Plain-text document sources:
──────────────────────────────

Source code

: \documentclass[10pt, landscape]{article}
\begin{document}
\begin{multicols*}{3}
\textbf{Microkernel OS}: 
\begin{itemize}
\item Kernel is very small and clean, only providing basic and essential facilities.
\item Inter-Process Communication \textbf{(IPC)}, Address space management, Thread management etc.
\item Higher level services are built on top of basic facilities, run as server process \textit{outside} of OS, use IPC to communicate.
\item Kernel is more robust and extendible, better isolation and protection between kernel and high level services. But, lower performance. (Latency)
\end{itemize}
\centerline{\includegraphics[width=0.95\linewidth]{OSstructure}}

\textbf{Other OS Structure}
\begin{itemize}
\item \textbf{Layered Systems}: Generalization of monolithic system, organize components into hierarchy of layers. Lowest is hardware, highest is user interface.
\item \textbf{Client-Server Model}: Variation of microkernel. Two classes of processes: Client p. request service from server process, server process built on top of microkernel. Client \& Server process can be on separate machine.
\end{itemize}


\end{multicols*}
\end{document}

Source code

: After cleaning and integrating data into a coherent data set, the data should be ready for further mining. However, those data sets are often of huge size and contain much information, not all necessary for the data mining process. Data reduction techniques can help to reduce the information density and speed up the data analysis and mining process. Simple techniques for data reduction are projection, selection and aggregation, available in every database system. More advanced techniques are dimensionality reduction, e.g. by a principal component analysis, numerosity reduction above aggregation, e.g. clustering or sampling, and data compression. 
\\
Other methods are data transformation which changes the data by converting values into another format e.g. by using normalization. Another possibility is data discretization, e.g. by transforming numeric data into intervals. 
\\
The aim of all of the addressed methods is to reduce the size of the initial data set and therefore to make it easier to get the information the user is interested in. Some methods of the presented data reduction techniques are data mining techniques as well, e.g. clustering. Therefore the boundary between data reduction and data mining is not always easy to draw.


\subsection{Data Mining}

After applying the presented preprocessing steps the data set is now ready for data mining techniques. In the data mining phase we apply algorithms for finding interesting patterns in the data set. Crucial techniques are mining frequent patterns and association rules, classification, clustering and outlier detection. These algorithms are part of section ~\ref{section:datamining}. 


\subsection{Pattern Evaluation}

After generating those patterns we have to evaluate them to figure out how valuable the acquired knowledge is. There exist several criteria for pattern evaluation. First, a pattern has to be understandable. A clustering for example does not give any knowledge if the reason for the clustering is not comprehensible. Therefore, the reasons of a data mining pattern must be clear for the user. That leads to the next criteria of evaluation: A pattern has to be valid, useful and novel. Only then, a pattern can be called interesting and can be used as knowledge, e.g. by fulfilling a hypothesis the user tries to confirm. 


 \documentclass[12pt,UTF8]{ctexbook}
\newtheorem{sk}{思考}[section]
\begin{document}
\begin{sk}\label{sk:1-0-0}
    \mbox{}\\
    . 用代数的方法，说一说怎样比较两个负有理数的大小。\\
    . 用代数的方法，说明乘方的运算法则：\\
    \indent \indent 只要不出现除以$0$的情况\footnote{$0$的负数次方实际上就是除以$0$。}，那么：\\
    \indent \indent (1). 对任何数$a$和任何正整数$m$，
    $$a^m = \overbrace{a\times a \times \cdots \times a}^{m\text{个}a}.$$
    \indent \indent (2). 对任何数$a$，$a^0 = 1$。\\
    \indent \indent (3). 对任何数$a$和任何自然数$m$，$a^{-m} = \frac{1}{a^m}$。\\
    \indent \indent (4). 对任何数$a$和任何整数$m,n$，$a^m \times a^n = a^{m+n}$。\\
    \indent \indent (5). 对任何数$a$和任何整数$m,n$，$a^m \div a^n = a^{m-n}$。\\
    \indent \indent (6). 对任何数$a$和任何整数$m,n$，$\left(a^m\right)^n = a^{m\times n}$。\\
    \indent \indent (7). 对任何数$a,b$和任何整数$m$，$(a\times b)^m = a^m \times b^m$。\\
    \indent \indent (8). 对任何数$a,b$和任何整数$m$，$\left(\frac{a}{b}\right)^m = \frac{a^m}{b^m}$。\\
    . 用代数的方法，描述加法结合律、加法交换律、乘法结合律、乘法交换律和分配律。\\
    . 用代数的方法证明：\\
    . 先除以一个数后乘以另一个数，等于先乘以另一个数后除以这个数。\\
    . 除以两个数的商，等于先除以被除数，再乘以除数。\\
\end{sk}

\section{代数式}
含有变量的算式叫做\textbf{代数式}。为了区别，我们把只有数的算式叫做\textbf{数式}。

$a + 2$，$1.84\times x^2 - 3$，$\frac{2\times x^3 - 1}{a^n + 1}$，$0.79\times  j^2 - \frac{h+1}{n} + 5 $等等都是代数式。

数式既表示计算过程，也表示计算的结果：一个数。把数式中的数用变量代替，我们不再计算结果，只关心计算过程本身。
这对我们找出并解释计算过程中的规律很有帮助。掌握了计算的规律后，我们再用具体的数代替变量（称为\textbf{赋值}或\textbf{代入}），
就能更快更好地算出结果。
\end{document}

──────────────────────────────

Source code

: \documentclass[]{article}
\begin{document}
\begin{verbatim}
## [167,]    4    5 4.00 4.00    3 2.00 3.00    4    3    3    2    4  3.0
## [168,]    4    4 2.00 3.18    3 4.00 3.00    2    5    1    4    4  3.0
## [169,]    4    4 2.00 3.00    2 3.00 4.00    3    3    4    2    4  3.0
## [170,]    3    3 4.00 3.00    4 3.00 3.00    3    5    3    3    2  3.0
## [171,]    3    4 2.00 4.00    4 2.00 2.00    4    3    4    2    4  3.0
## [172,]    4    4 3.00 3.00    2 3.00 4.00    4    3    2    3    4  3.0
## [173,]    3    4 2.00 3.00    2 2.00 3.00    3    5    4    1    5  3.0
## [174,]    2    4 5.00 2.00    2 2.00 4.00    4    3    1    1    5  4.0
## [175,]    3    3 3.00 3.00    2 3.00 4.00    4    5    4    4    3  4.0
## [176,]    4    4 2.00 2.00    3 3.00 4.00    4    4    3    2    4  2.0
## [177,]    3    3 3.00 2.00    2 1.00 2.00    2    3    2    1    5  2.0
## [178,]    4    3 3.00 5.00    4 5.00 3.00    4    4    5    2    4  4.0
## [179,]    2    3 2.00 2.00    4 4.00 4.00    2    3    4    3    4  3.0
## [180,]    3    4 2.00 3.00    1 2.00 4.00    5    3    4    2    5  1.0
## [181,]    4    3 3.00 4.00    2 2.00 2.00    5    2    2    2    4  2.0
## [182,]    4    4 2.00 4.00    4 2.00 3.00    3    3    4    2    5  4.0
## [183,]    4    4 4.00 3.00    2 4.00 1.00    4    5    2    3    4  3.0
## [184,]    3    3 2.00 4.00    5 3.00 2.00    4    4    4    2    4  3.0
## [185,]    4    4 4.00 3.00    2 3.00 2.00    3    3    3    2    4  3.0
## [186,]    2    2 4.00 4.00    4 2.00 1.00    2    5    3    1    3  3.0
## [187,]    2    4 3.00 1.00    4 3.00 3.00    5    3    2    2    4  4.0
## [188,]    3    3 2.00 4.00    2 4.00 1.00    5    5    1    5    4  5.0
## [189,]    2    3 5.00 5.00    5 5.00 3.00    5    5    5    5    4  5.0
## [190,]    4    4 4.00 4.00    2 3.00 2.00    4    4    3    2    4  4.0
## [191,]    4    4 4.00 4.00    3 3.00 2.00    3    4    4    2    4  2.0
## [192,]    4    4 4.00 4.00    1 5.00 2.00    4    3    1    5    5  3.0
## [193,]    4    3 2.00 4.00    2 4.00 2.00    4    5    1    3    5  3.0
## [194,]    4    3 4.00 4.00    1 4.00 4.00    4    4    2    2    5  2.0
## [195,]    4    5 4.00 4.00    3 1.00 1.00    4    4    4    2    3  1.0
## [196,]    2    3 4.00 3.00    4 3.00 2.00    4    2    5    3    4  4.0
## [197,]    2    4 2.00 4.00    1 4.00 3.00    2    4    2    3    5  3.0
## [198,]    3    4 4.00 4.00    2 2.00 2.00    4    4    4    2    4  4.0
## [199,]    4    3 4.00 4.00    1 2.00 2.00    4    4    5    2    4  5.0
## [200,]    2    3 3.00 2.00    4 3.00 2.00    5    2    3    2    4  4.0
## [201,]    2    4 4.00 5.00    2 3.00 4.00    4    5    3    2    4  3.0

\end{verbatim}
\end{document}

──────────────────────────────

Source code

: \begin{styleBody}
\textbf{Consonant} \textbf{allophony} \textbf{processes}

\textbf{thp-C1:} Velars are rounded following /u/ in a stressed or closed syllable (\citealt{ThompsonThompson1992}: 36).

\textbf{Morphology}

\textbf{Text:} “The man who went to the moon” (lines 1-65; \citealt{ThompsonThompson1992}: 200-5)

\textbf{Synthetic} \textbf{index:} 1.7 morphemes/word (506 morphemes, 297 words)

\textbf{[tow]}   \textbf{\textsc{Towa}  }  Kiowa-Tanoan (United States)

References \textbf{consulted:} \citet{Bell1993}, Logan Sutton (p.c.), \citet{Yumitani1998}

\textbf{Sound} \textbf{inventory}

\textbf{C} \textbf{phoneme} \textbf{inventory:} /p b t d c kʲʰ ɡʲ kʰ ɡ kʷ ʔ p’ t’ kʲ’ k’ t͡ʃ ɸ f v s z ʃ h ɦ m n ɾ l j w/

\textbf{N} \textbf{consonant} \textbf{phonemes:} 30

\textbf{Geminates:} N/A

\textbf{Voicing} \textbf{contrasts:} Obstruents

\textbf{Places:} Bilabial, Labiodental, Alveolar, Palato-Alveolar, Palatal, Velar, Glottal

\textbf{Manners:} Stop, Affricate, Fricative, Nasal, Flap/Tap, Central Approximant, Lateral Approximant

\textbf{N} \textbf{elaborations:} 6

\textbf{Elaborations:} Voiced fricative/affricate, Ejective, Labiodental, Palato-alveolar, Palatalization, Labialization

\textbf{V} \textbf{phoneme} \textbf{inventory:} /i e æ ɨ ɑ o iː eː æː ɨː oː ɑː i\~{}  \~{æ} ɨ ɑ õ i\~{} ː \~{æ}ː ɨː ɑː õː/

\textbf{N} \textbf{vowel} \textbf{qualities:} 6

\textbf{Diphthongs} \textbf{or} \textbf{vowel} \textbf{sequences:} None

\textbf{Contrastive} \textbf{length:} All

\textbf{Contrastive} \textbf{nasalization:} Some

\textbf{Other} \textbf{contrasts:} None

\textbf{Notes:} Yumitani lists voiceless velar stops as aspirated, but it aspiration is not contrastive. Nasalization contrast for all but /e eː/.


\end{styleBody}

──────────────────────────────

## Exercise objective:
Gather each line from the entries above that includes the word "article".

## Finished exercise:
: \documentclass[10pt, landscape]{article}
: \documentclass[]{article}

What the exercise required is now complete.